Agreed, I have made some edits to that section that hopefully make it more clear. Skbkekas (talk) 22:53, 6 January 2011 (UTC)[reply]

Finding slope of polynomial regression

As of now, the entry states that "...when the temperature is increased from x to x + 1 units, the expected yield changes by a₁ + a₂ + 2a₂x."

Shouldn't it be a₁ + 2a₂x? The derivative of any polynomial function is a₁+2a₂x. Or am I missing something here? — Preceding unsigned comment added by Joshtk76 (talk • contribs) 23:47, 25 March 2012 (UTC)[reply]

(Mathematically) agree - I just corrected the article.

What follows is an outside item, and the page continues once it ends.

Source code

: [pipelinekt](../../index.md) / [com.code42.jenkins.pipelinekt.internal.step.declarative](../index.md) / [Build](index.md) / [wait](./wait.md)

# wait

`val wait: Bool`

Billy Pilgrim (talk) 12:01, 29 January 2013 (UTC)[reply]

Interactions?

Aren't interactions a form of multivariate polynomial regression? 86.127.138.234 (talk) 06:02, 22 February 2015 (UTC)[reply]

Merge (Polynomial least-squares regression)

I intend to merge Polynomial regression and Polynomial least squares, creating Polynomial least-squares regression. fgnievinski (talk) 00:28, 16 July 2018 (UTC)[reply]

~~The merge sounds fine to me, but I'm not sure that the title change is necessary: Polynomial regression is the primary topic, with the least-squares being (by far) the most important subset.~~ Klbrain (talk) 06:15, 10 August 2019 (UTC)[reply]

Oppose, changing my position, noticing the broader definition of Polynomial least squares. Given the complexity of the topic and the current definitions, I think that the best solution is to keep the pages separate. Klbrain (talk) 07:43, 22 September 2019 (UTC)[reply]

Closed, given the absence of support for a merge. Klbrain (talk) 07:39, 2 October 2019 (UTC)[reply]

Sorry, but absence of support is not presence of opposition, which was only your own, after you changed your mind, although no reason was given other than the perceived subject complexity.

Well, the subject is only seemingly complex because the article is poorly written. There is nothing of substance in it that is not covered here, except perhaps the weighting scheme, which could be covered more succinctly here with a link to weighted least squares.

I've also checked the first two references cited in that article and the expression "polynomial least squares" does not show up, only "polynomial regression". That plus the multiple issues identified in the lead make it clear that article should simply redirect here. fgnievinski (talk) 00:14, 27 August 2020 (UTC)[reply]

@Fgnievinski: no objection from me if you can rework the material into something more coherent, if there is anything salvageable in Polynomial least squares, or simply redirect (as you suggest). Klbrain (talk) 09:06, 27 August 2020 (UTC)[reply]

@Klbrain: thanks for your understanding; I've inserted a sentence about the weighting scheme, then redirected that article here. I also noticed that the main reference ("Ordinary Least Squares Revolutionized", cited 20 times in the Wikipedia article), is not a peer-reviewed publication: it's been self-published in the SSRN preprint server in 2015 and has not attracted any citations outside of Wikipedia since then. So maybe the author or someone who likes their work very much just wanted to publicized it in Wikipedia. fgnievinski (talk) 01:58, 28 August 2020 (UTC)[reply]